While diagnostic testing is now routine, there remains a pressing need to develop molecular readouts that can reveal individual susceptibility to developing severe COVID-19 symptoms in response to the SARS-CoV-2 virus with high predictive accuracy to support clinical decision making and patient management [10]. Specifically, there is a need to develop accurate, non-invasive tests to identify prognostic profiles for clinical cases where patients develop hyperinflammation, do not respond to the standard of care, and progress to needing ICU-level support and/or mechanical ventilation in accordance with the WHO severity definitions [10]. Individualized knowledge of disease severity risk can help people take appropriate precautions in their daily lives, understand how a COVID-19 diagnosis may impact a pre-existing medical condition, anticipate and plan for medical treatment if they become infected, and decrease their personal risk of contracting severe symptoms by managing risk factors. All of these are critical tools for managing the global health crisis, even in the face of the recent development of COVID-19 vaccines. The first vaccines against the SARS-CoV-2 virus became available in the late 2020 and represented a major step forward in containing the spread of the virus and its myriad social tolls [11–13]. However, several factors may limit the effectiveness of universal vaccination: 1) vaccine shortages and limited national vaccination rates 2) contraindications in certain patient populations (e.g. children under 18, individuals who have certain health conditions, such as recent infections and anaphylaxis) 3) individual decisions to forego vaccination and 4) reductions in vaccine efficacy in newly emerging SARS-CoV-2 variants as demonstrated recently in a Chilean population with persistently high infection rates despite the availability of the CoronaVac vaccine and >40% national vaccination rates [14]. As such, the ability for individuals and their physicians to understand the risk of developing severe symptoms if infected with the SARS-CoV-2 virus remains a critical unmet healthcare need.

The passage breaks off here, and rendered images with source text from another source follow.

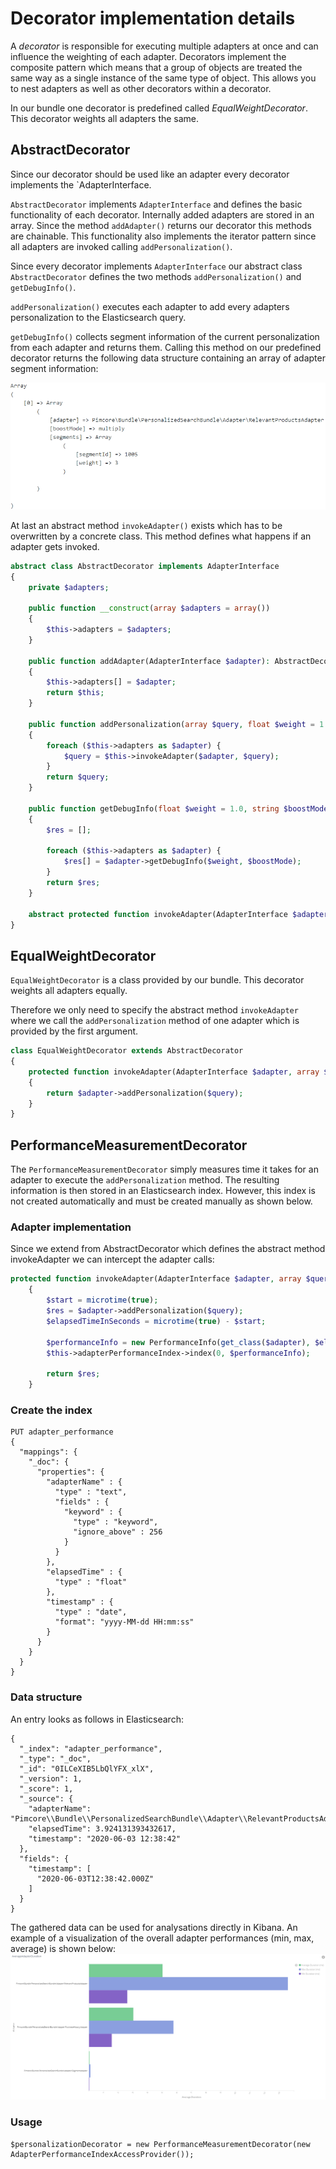 # Decorator implementation details

A *decorator* is responsible for executing multiple adapters at once and can influence the weighting of each adapter.
Decorators implement the composite pattern which means that a group of objects are treated the same way as a single instance of the same type of object.
This allows you to nest adapters as well as other decorators within a decorator.

In our bundle one decorator is predefined called *EqualWeightDecorator*. This decorator weights all adapters the same.

## AbstractDecorator
Since our decorator should be used like an adapter every decorator implements the `AdapterInterface. 

`AbstractDecorator` implements `AdapterInterface` and defines the basic functionality of each decorator. Internally added adapters are stored in an array. Since the method `addAdapter()` returns our decorator this methods are chainable. This functionality also implements the iterator pattern since all adapters are invoked calling `addPersonalization()`.

Since every decorator implements `AdapterInterface` our abstract class `AbstractDecorator` defines the two methods `addPersonalization()` and `getDebugInfo()`.

`addPersonalization()` executes each adapter to add every adapters personalization to the Elasticsearch query.

`getDebugInfo()` collects segment information of the current personalization from each adapter and returns them.
Calling this method on our predefined decorator returns the following data structure containing an array of adapter segment information:

![Data structure returned from a decorator](./img/decorator/debug_info_example_decorator.png)

At last an abstract method `invokeAdapter()` exists which has to be overwritten by a concrete class. This method defines what happens if an adapter gets invoked.

```php
abstract class AbstractDecorator implements AdapterInterface
{
    private $adapters;

    public function __construct(array $adapters = array())
    {
        $this->adapters = $adapters;
    }

    public function addAdapter(AdapterInterface $adapter): AbstractDecorator
    {
        $this->adapters[] = $adapter;
        return $this;
    }

    public function addPersonalization(array $query, float $weight = 1.0, string $boostMode = "multiply"): array
    {
        foreach ($this->adapters as $adapter) {
            $query = $this->invokeAdapter($adapter, $query);
        }
        return $query;
    }

    public function getDebugInfo(float $weight = 1.0, string $boostMode = "multiply"): array
    {
        $res = [];

        foreach ($this->adapters as $adapter) {
            $res[] = $adapter->getDebugInfo($weight, $boostMode);
        }
        return $res;
    }

    abstract protected function invokeAdapter(AdapterInterface $adapter, array $query): array;
}
```

## EqualWeightDecorator
`EqualWeightDecorator` is a class provided by our bundle. This decorator weights all adapters equally.

Therefore we only need to specify the abstract method `invokeAdapter` where we call the `addPersonalization` method of one adapter which is provided by the first argument.

```php
class EqualWeightDecorator extends AbstractDecorator
{
    protected function invokeAdapter(AdapterInterface $adapter, array $query): array
    {
        return $adapter->addPersonalization($query);
    }
}
```

## PerformanceMeasurementDecorator
The `PerformanceMeasurementDecorator` simply measures time it takes for an adapter to execute the `addPersonalization` method. The resulting information is then stored in an Elasticsearch index. However, this index is not created automatically and must be created manually as shown below.

### Adapter implementation
Since we extend from AbstractDecorator which defines the abstract method invokeAdapter we can intercept the adapter calls:
```php
protected function invokeAdapter(AdapterInterface $adapter, array $query): array
    {
        $start = microtime(true);
        $res = $adapter->addPersonalization($query);
        $elapsedTimeInSeconds = microtime(true) - $start;

        $performanceInfo = new PerformanceInfo(get_class($adapter), $elapsedTimeInSeconds * 1000);
        $this->adapterPerformanceIndex->index(0, $performanceInfo);

        return $res;
    }
```

### Create the index
```
PUT adapter_performance 
{
  "mappings": {
    "_doc": {
      "properties": {
        "adapterName" : {
          "type" : "text",
          "fields" : {
            "keyword" : {
              "type" : "keyword",
              "ignore_above" : 256
            }
          }
        },
        "elapsedTime" : {
          "type" : "float"
        },
        "timestamp" : {
          "type" : "date",
          "format": "yyyy-MM-dd HH:mm:ss"
        }
      }
    }
  }
}
```

### Data structure
An entry looks as follows in Elasticsearch:
```
{
  "_index": "adapter_performance",
  "_type": "_doc",
  "_id": "0ILCeXIB5LbQlYFX_xlX",
  "_version": 1,
  "_score": 1,
  "_source": {
    "adapterName": "Pimcore\\Bundle\\PersonalizedSearchBundle\\Adapter\\RelevantProductsAdapter",
    "elapsedTime": 3.924131393432617,
    "timestamp": "2020-06-03 12:38:42"
  },
  "fields": {
    "timestamp": [
      "2020-06-03T12:38:42.000Z"
    ]
  }
}
```

The gathered data can be used for analysations directly in Kibana. An example of a visualization of the overall adapter performances (min, max, average) is shown below:
![ExampleAdapterComparison](./img/decorator/adapter_performances_visalization_example.png)

### Usage
```
$personalizationDecorator = new PerformanceMeasurementDecorator(new AdapterPerformanceIndexAccessProvider());
```
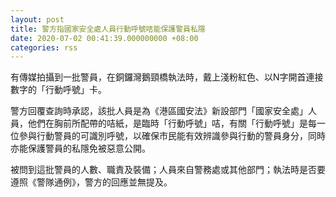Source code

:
 ```yaml
---
layout: post
title: 警方指國家安全處人員行動呼號咭能保護警員私隱
date: 2020-07-02 00:41:39.000000000 +08:00
categories: rss
---
```


有傳媒拍攝到一批警員，在銅鑼灣鵝頸橋執法時，戴上淺粉紅色、以N字開首連接數字的「行動呼號」卡。

警方回覆查詢時承認，該批人員是為《港區國安法》新設部門「國家安全處」人員，他們在胸前所配帶的咭紙，是臨時「行動呼號」咭，有關「行動呼號」是每一位參與行動警員的可識別呼號，以確保市民能有效辨識參與行動的警員身分，同時亦能保護警員的私隱免被惡意公開。

被問到這批警員的人數、職責及裝備；人員來自警務處或其他部門；執法時是否要遵照《警隊通例》，警方的回應並無提及。
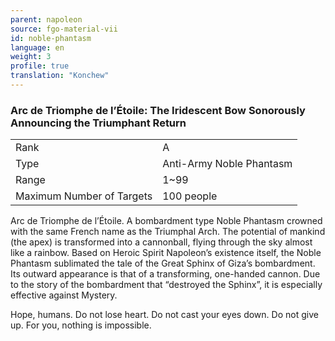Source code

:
 ```yaml
---
parent: napoleon
source: fgo-material-vii
id: noble-phantasm
language: en
weight: 3
profile: true
translation: "Konchew"
---
```


### Arc de Triomphe de l’Étoile: The Iridescent Bow Sonorously Announcing the Triumphant Return

<table>
  <tr><td>Rank</td><td>A</td></tr>
  <tr><td>Type</td><td>Anti-Army Noble Phantasm</td></tr>
  <tr><td>Range</td><td>1~99</td></tr>
  <tr><td>Maximum Number of Targets</td><td>100 people</td></tr>
</table>

Arc de Triomphe de l’Étoile.
A bombardment type Noble Phantasm crowned with the same French name as the Triumphal Arch.
The potential of mankind (the apex) is transformed into a cannonball, flying through the sky almost like a rainbow.
Based on Heroic Spirit Napoleon’s existence itself, the Noble Phantasm sublimated the tale of the Great Sphinx of Giza’s bombardment.
Its outward appearance is that of a transforming, one-handed cannon.
Due to the story of the bombardment that “destroyed the Sphinx”, it is especially effective against Mystery.
 
Hope, humans.
Do not lose heart. Do not cast your eyes down. Do not give up.
For you, nothing is impossible.
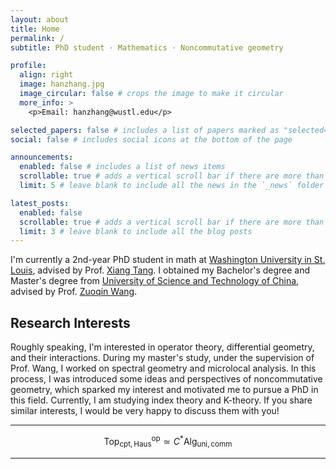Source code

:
 ```yaml
---
layout: about
title: Home
permalink: /
subtitle: PhD student · Mathematics · Noncommutative geometry

profile:
  align: right
  image: hanzhang.jpg
  image_circular: false # crops the image to make it circular
  more_info: >
    <p>Email: hanzhang@wustl.edu</p>

selected_papers: false # includes a list of papers marked as "selected={true}"
social: false # includes social icons at the bottom of the page

announcements:
  enabled: false # includes a list of news items
  scrollable: true # adds a vertical scroll bar if there are more than 3 news items
  limit: 5 # leave blank to include all the news in the `_news` folder

latest_posts:
  enabled: false
  scrollable: true # adds a vertical scroll bar if there are more than 3 new posts items
  limit: 3 # leave blank to include all the blog posts
---
```


I'm currently a 2nd-year PhD student in math at [Washington University in St. Louis](https://washu.edu/), advised by Prof. [Xiang Tang](https://www.math.wustl.edu/~xtang/). I obtained my Bachelor's degree and Master's degree from [University of Science and Technology of China](http://en.ustc.edu.cn/), advised by Prof. [Zuoqin Wang](http://staff.ustc.edu.cn/~wangzuoq/).

## Research Interests

Roughly speaking, I'm interested in operator theory, differential geometry, and their interactions. During my master's study, under the supervision of Prof. Wang, I worked on spectral geometry and microlocal analysis. In this process, I was introduced some ideas and perspectives of noncommutative geometry, which sparked my interest and motivated me to pursue a PhD in this field. Currently, I am studying index theory and K-theory. If you share similar interests, I would be very happy to discuss them with you!

<!-- ---

![Duality](/assets/img/duality.png)

--- 

<img src="/assets/img/duality.png" alt="" width="312" height="70">

--- -->

---

$$\mathrm{Top_{cpt,Haus}^{op}}\simeq C^*\mathrm{Alg_{uni,comm}}$$

---
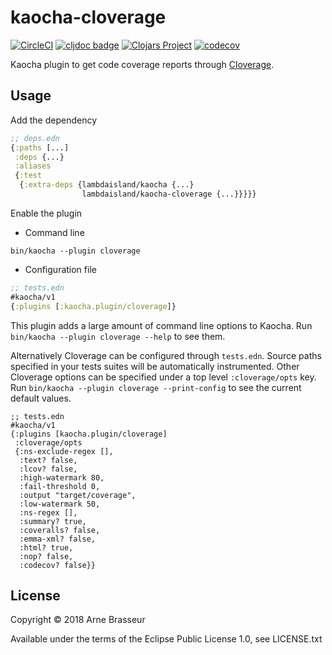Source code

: # kaocha-cloverage

<!-- badges -->
[![CircleCI](https://circleci.com/gh/lambdaisland/kaocha-cloverage.svg?style=svg)](https://circleci.com/gh/lambdaisland/kaocha-cloverage) [![cljdoc badge](https://cljdoc.org/badge/lambdaisland/kaocha-cloverage)](https://cljdoc.org/d/lambdaisland/kaocha-cloverage) [![Clojars Project](https://img.shields.io/clojars/v/lambdaisland/kaocha-cloverage.svg)](https://clojars.org/lambdaisland/kaocha-cloverage) [![codecov](https://codecov.io/gh/lambdaisland/kaocha-cloverage/branch/master/graph/badge.svg)](https://codecov.io/gh/lambdaisland/kaocha-cloverage)
<!-- /badges -->

Kaocha plugin to get code coverage reports through [Cloverage](https://github.com/cloverage/cloverage).

## Usage

Add the dependency

``` clojure
;; deps.edn
{:paths [...]
 :deps {...}
 :aliases
 {:test
  {:extra-deps {lambdaisland/kaocha {...}
                lambdaisland/kaocha-cloverage {...}}}}}
```

Enable the plugin

- Command line

```
bin/kaocha --plugin cloverage
```

- Configuration file

``` clojure
;; tests.edn
#kaocha/v1
{:plugins [:kaocha.plugin/cloverage]}
```

This plugin adds a large amount of command line options to Kaocha. Run `bin/kaocha --plugin cloverage --help` to see them.

Alternatively Cloverage can be configured through `tests.edn`. Source paths specified in your tests suites will be automatically instrumented. Other Cloverage options can be specified under a top level `:cloverage/opts` key. Run `bin/kaocha --plugin cloverage --print-config` to see the current default values.

```
;; tests.edn
#kaocha/v1
{:plugins [kaocha.plugin/cloverage]
 :cloverage/opts
 {:ns-exclude-regex [],
  :text? false,
  :lcov? false,
  :high-watermark 80,
  :fail-threshold 0,
  :output "target/coverage",
  :low-watermark 50,
  :ns-regex [],
  :summary? true,
  :coveralls? false,
  :emma-xml? false,
  :html? true,
  :nop? false,
  :codecov? false}}
```

<!-- license-epl -->
## License

Copyright &copy; 2018 Arne Brasseur

Available under the terms of the Eclipse Public License 1.0, see LICENSE.txt
<!-- /license-epl -->
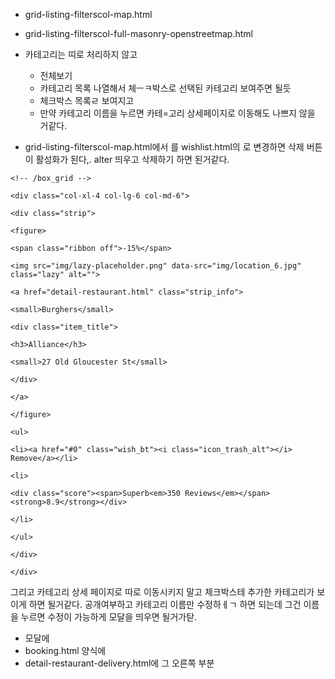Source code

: - grid-listing-filterscol-map.html
- grid-listing-filterscol-full-masonry-openstreetmap.html

- 카테고리는 띠로 처리하지 않고
	- 전체보기
	- 카테고리 목록 나열해서 체ㅡㅋ박스로 선택된 카테고리 보여주면 될듯
	- 체크박스 목록ㄹ 보여지고
	- 만약 카테고리 이름을 누르면 카테=고리 상세페이지로 이동해도 나쁘지 않을 거같다.

- grid-listing-filterscol-map.html에서 <!-- /strip grid -->를 wishlist.html의 <!-- /box_grid -->로 변경하면 삭제 버튼이 활성화가 된다,.
alter 띄우고 삭제하기 하면 된거같다.
```
<!-- /box_grid -->

<div class="col-xl-4 col-lg-6 col-md-6">

<div class="strip">

<figure>

<span class="ribbon off">-15%</span>

<img src="img/lazy-placeholder.png" data-src="img/location_6.jpg" class="lazy" alt="">

<a href="detail-restaurant.html" class="strip_info">

<small>Burghers</small>

<div class="item_title">

<h3>Alliance</h3>

<small>27 Old Gloucester St</small>

</div>

</a>

</figure>

<ul>

<li><a href="#0" class="wish_bt"><i class="icon_trash_alt"></i> Remove</a></li>

<li>

<div class="score"><span>Superb<em>350 Reviews</em></span><strong>8.9</strong></div>

</li>

</ul>

</div>

</div>
```

그리고 카테고리 상세 페이지로 따로 이동시키지 말고 체크박스테 추가한 카테고리가 보이게 하면 될거같다.
공개여부하고 카테고리 이름만 수정하ㅔㄱ 하면 되는데
그건 이름을 누르면 수정이 가능하게 모달을 띄우면 될거가탇.
- 모달에
- booking.html 양식에
- detail-restaurant-delivery.html에 그 오른쪽 부분
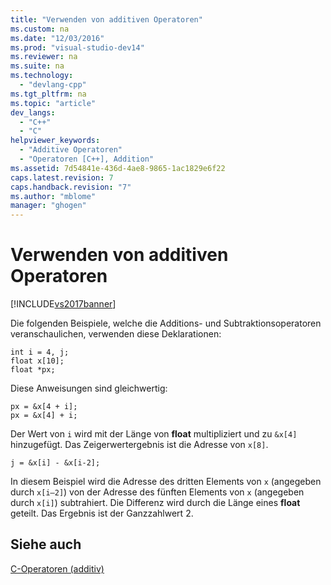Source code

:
 ```yaml
---
title: "Verwenden von additiven Operatoren"
ms.custom: na
ms.date: "12/03/2016"
ms.prod: "visual-studio-dev14"
ms.reviewer: na
ms.suite: na
ms.technology: 
  - "devlang-cpp"
ms.tgt_pltfrm: na
ms.topic: "article"
dev_langs: 
  - "C++"
  - "C"
helpviewer_keywords: 
  - "Additive Operatoren"
  - "Operatoren [C++], Addition"
ms.assetid: 7d54841e-436d-4ae8-9865-1ac1829e6f22
caps.latest.revision: 7
caps.handback.revision: "7"
ms.author: "mblome"
manager: "ghogen"
---
```

# Verwenden von additiven Operatoren
[!INCLUDE[vs2017banner](../assembler/inline/includes/vs2017banner.md)]

Die folgenden Beispiele, welche die Additions\- und Subtraktionsoperatoren veranschaulichen, verwenden diese Deklarationen:  
  
```  
int i = 4, j;  
float x[10];  
float *px;  
```  
  
 Diese Anweisungen sind gleichwertig:  
  
```  
px = &x[4 + i];  
px = &x[4] + i;    
```  
  
 Der Wert von `i` wird mit der Länge von **float** multipliziert und zu `&x[4]` hinzugefügt.  Das Zeigerwertergebnis ist die Adresse von `x[8]`.  
  
```  
j = &x[i] - &x[i-2];  
```  
  
 In diesem Beispiel wird die Adresse des dritten Elements von `x` \(angegeben durch `x[i–2]`\) von der Adresse des fünften Elements von `x` \(angegeben durch `x[i]`\) subtrahiert.  Die Differenz wird durch die Länge eines **float** geteilt. Das Ergebnis ist der Ganzzahlwert 2.  
  
## Siehe auch  
 [C\-Operatoren \(additiv\)](../c-language/c-additive-operators.md)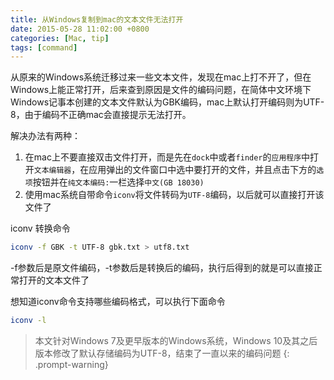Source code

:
 ```yaml
---
title: 从Windows复制到mac的文本文件无法打开
date: 2015-05-28 11:02:00 +0800
categories: [Mac, tip]
tags: [command]
---
```


从原来的Windows系统迁移过来一些文本文件，发现在mac上打不开了，但在Windows上能正常打开，后来查到原因是文件的编码问题，在简体中文环境下Windows记事本创建的文本文件默认为GBK编码，mac上默认打开编码则为UTF-8，由于编码不正确mac会直接提示无法打开。

解决办法有两种：

1. 在mac上不要直接双击文件打开，而是先在`dock`中或者`finder`的`应用程序`中打开`文本编辑器`，在应用弹出的文件窗口中选中要打开的文件，并且点击下方的`选项`按钮并在`纯文本编码:`一栏选择`中文(GB 18030)`
2. 使用mac系统自带命令`iconv`将文件转码为`UTF-8`编码，以后就可以直接打开该文件了

iconv 转换命令
```bash
iconv -f GBK -t UTF-8 gbk.txt > utf8.txt
```

-f参数后是原文件编码，-t参数后是转换后的编码，执行后得到的就是可以直接正常打开的文本文件了

想知道iconv命令支持哪些编码格式，可以执行下面命令
```bash
iconv -l
```

> 本文针对Windows 7及更早版本的Windows系统，Windows 10及其之后版本修改了默认存储编码为UTF-8，结束了一直以来的编码问题
{: .prompt-warning}
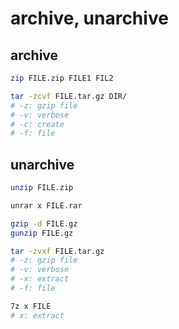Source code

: # archive, unarchive

## archive

```bash
zip FILE.zip FILE1 FIL2

tar -zcvf FILE.tar.gz DIR/
# -z: gzip file
# -v: verbose
# -c: create
# -f: file
```

## unarchive

```bash
unzip FILE.zip

unrar x FILE.rar

gzip -d FILE.gz
gunzip FILE.gz

tar -zvxf FILE.tar.gz
# -z: gzip file
# -v: verbose
# -x: extract
# -f: file

7z x FILE
# x: extract
```

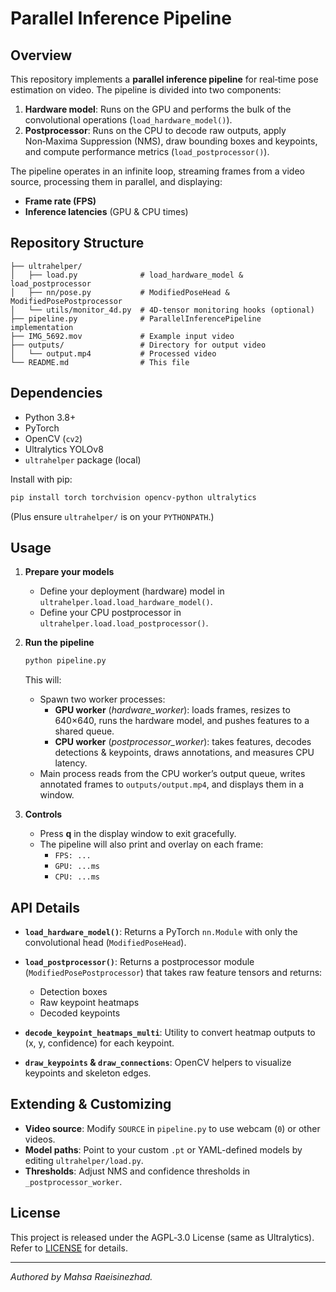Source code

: # Parallel Inference Pipeline

## Overview
This repository implements a **parallel inference pipeline** for real‑time pose estimation on video. The pipeline is divided into two components:

1. **Hardware model**: Runs on the GPU and performs the bulk of the convolutional operations (`load_hardware_model()`).
2. **Postprocessor**: Runs on the CPU to decode raw outputs, apply Non‑Maxima Suppression (NMS), draw bounding boxes and keypoints, and compute performance metrics (`load_postprocessor()`).

The pipeline operates in an infinite loop, streaming frames from a video source, processing them in parallel, and displaying:
- **Frame rate (FPS)**
- **Inference latencies** (GPU & CPU times)

## Repository Structure
```
├── ultrahelper/
│   ├── load.py              # load_hardware_model & load_postprocessor
│   ├── nn/pose.py           # ModifiedPoseHead & ModifiedPosePostprocessor
│   └── utils/monitor_4d.py  # 4D‑tensor monitoring hooks (optional)
├── pipeline.py              # ParallelInferencePipeline implementation
├── IMG_5692.mov             # Example input video
├── outputs/                 # Directory for output video
│   └── output.mp4           # Processed video
└── README.md                # This file
```

## Dependencies
- Python 3.8+
- PyTorch
- OpenCV (`cv2`)
- Ultralytics YOLOv8
- `ultrahelper` package (local)

Install with pip:
```bash
pip install torch torchvision opencv-python ultralytics
```  
(Plus ensure `ultrahelper/` is on your `PYTHONPATH`.)

## Usage
1. **Prepare your models**
   - Define your deployment (hardware) model in `ultrahelper.load.load_hardware_model()`.
   - Define your CPU postprocessor in `ultrahelper.load.load_postprocessor()`.

2. **Run the pipeline**
   ```bash
   python pipeline.py
   ```
   This will:
   - Spawn two worker processes:
     - **GPU worker** (_hardware_worker_): loads frames, resizes to 640×640, runs the hardware model, and pushes features to a shared queue.
     - **CPU worker** (_postprocessor_worker_): takes features, decodes detections & keypoints, draws annotations, and measures CPU latency.
   - Main process reads from the CPU worker’s output queue, writes annotated frames to `outputs/output.mp4`, and displays them in a window.

3. **Controls**
   - Press **q** in the display window to exit gracefully.
   - The pipeline will also print and overlay on each frame:
     - `FPS: ...`
     - `GPU: ...ms`
     - `CPU: ...ms`

## API Details
- **`load_hardware_model()`**: Returns a PyTorch `nn.Module` with only the convolutional head (`ModifiedPoseHead`).
- **`load_postprocessor()`**: Returns a postprocessor module (`ModifiedPosePostprocessor`) that takes raw feature tensors and returns:
  - Detection boxes
  - Raw keypoint heatmaps
  - Decoded keypoints

- **`decode_keypoint_heatmaps_multi`**: Utility to convert heatmap outputs to (x, y, confidence) for each keypoint.
- **`draw_keypoints` & `draw_connections`**: OpenCV helpers to visualize keypoints and skeleton edges.

## Extending & Customizing
- **Video source**: Modify `SOURCE` in `pipeline.py` to use webcam (`0`) or other videos.
- **Model paths**: Point to your custom `.pt` or YAML-defined models by editing `ultrahelper/load.py`.
- **Thresholds**: Adjust NMS and confidence thresholds in `_postprocessor_worker`.

## License
This project is released under the AGPL‑3.0 License (same as Ultralytics). Refer to [LICENSE](https://ultralytics.com/license) for details.

---
*Authored by Mahsa Raeisinezhad.*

Recently, we reported on the use of EpiSwitch®, a chromosome conformation capture (3C) methodology that has been reduced to practice for the discovery of blood-based 3D genomic biomarkers and patient stratification in a variety of immune-related diseases, to identify prognostic profiles that could serve as a potential blood-based molecular classifier for the prediction of COVID-19 disease severity [15–22]. Specifically, we used EpiSwitch Explorer 3D whole genome arrays to identify changes at immune-related loci in blood samples from a multi-national cohort of COVID-19 patients. We identified 200 array-based 3D genomic marker leads that could differentially predict mild or severe COVID-19 disease severity, with a high degree of sensitivity and specificity. The proteins encoded at the locations of the 3D genomic marker leads were involved in biological pathways with direct relevance to immune system function including T-cell signalling, macrophage-stimulating protein (MSP)-RON signalling, and calcium signalling [15]. The aim of this study was an extension of our previous work, using the established EpiSwitch platform to translate the array-derived 3D genomic biomarkers into a qPCR-based testing format, refine and reduce the biomarker panel, build a classification model and perform validation on independent COVID-19 patient cohorts. Here we report on the development of a 3D genomic biomarker panel with clinical utility in predicting disease severity in COVID-19.
Materials and Methods
Patient characteristics
Clinical whole blood samples from consented patients were supplied from Boca Biolistics LLC (FL, USA) and Reprocell USA Inc. (MD, USA). A total of 116 patients from three sample cohorts were used in this study, comprising a multinational set of COVID-19 cases from the United States, Peru, and the Dominican Republic. Patient annotations are listed in (Supplemental Tables 1,2). In line with WHO guidelines, the patient annotations provided were used to classify the severe outcome group on the basis of a confirmed admission to the Intensive Care Unit (ICU) and/or advanced clinical interventions such as mechanical ventilation [10]. Patients that required a lower level of clinical care, such as administration of supplemental oxygen only, were classified as the mild outcome group. All samples were collected within 72 hours of a patient being admitted to a hospital for treatment of a PCR-confirmed COVID infection. The age of the patients ranged from 28 to 92, with median of 64.5 years (Supplemental Tables 1, 2).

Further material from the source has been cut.